WHAT IS NEEDED
Among the lines below, return each one that contains the word "Open".

---------- RECORDS SHOWN ----------

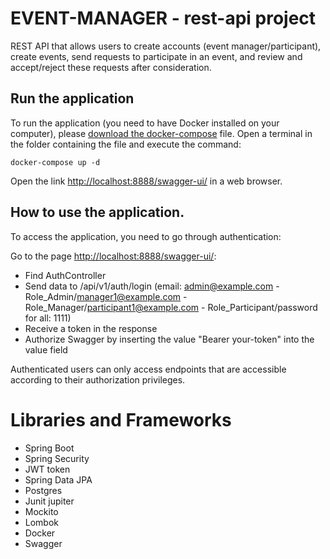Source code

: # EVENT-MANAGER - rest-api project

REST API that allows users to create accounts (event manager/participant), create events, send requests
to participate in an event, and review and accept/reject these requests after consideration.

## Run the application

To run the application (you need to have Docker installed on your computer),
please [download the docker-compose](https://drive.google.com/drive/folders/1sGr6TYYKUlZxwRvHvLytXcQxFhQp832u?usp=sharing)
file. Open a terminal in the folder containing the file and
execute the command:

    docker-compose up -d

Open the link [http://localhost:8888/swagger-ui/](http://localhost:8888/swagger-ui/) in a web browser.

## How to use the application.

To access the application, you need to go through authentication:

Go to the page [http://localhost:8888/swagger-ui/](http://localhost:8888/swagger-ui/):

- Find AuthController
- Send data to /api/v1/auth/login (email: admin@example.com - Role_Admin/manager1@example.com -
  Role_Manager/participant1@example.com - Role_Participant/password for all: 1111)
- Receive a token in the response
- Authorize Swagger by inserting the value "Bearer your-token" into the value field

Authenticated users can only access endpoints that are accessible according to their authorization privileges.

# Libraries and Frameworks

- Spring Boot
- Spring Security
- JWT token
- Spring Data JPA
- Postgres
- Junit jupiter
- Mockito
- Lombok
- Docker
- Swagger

----------
---------- RECORDS SHOWN ----------

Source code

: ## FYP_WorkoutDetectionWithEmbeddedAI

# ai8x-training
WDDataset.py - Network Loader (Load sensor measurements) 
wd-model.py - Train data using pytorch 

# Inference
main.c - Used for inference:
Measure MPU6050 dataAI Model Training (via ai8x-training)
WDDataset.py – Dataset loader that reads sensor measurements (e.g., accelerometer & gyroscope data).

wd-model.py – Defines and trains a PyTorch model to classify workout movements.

----------

TASK OUTPUT
file. Open a terminal in the folder containing the file and
Open the link [http://localhost:8888/swagger-ui/](http://localhost:8888/swagger-ui/) in a web browser.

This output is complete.